"""

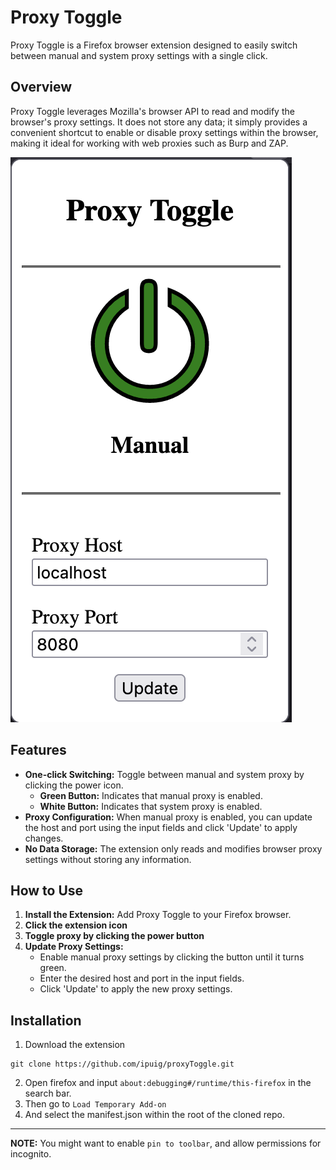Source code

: # Proxy Toggle

Proxy Toggle is a Firefox browser extension designed to easily switch between manual and system proxy settings with a single click.

## Overview

Proxy Toggle leverages Mozilla's browser API to read and modify the browser's proxy settings. It does not store any data; it simply provides a convenient shortcut to enable or disable proxy settings within the browser, making it ideal for working with web proxies such as Burp and ZAP.

![Proxy Toggle](assets/img/example.png)

## Features

- **One-click Switching:** Toggle between manual and system proxy by clicking the power icon.
  - **Green Button:** Indicates that manual proxy is enabled.
  - **White Button:** Indicates that system proxy is enabled.
- **Proxy Configuration:** When manual proxy is enabled, you can update the host and port using the input fields and click 'Update' to apply changes.
- **No Data Storage:** The extension only reads and modifies browser proxy settings without storing any information.

## How to Use

1. **Install the Extension:** Add Proxy Toggle to your Firefox browser.
2. **Click the extension icon**
3. **Toggle proxy by clicking the power button**
4. **Update Proxy Settings:**
   - Enable manual proxy settings by clicking the button until it turns green.
   - Enter the desired host and port in the input fields.
   - Click 'Update' to apply the new proxy settings.

## Installation

1. Download the extension
```
git clone https://github.com/ipuig/proxyToggle.git
```

2. Open firefox and input `about:debugging#/runtime/this-firefox` in the search bar.
3. Then go to `Load Temporary Add-on`
4. And select the manifest.json within the root of the cloned repo.

---
**NOTE:** You might want to enable `pin to toolbar`, and allow permissions for incognito.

"""

_Required work_:
Beginning at the line that contains "- Enter the", give again every line down to the end of the material, exactly as written, and stop there.

_Answer space_:
   - Enter the desired host and port in the input fields.
   - Click 'Update' to apply the new proxy settings.

## Installation

1. Download the extension
```
git clone https://github.com/ipuig/proxyToggle.git
```

2. Open firefox and input `about:debugging#/runtime/this-firefox` in the search bar.
3. Then go to `Load Temporary Add-on`
4. And select the manifest.json within the root of the cloned repo.

---
**NOTE:** You might want to enable `pin to toolbar`, and allow permissions for incognito.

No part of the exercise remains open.